About this exercise — Which lines below contain "resisting"? Copy every one of them.

Data to use —
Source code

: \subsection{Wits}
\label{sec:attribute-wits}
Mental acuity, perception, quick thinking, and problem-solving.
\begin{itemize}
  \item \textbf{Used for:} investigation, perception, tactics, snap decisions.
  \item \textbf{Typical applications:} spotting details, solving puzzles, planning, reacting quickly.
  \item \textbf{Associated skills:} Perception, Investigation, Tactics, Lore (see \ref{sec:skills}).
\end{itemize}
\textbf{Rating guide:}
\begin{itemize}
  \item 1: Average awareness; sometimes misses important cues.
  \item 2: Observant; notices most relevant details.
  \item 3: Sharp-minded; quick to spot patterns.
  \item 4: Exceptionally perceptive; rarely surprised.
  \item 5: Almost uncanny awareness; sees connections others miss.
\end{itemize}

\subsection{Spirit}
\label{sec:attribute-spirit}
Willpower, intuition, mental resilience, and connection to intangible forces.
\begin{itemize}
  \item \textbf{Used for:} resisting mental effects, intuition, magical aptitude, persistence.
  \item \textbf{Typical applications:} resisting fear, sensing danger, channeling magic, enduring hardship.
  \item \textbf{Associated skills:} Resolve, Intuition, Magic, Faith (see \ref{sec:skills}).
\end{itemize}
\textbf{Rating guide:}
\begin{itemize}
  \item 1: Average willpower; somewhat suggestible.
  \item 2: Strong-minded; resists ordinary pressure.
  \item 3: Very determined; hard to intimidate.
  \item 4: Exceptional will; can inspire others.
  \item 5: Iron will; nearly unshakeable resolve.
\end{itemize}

---

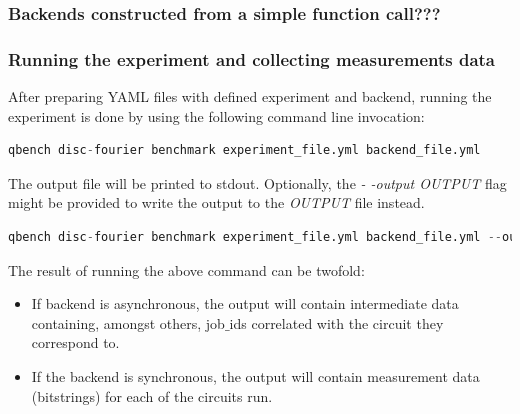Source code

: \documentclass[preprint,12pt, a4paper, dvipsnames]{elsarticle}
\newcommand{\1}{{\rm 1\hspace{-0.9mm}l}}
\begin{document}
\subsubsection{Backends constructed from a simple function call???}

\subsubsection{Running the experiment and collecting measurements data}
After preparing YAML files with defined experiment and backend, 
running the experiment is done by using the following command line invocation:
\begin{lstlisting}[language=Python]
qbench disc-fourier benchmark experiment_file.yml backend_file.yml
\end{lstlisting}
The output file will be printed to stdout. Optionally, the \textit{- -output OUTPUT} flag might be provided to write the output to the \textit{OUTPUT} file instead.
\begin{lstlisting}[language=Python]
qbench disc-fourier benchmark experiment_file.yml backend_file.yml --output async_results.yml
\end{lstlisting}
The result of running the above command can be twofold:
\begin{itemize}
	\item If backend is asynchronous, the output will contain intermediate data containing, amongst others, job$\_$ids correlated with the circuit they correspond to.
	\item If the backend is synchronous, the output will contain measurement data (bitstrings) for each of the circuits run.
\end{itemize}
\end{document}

Answer below —
  \item \textbf{Used for:} resisting mental effects, intuition, magical aptitude, persistence.
  \item \textbf{Typical applications:} resisting fear, sensing danger, channeling magic, enduring hardship.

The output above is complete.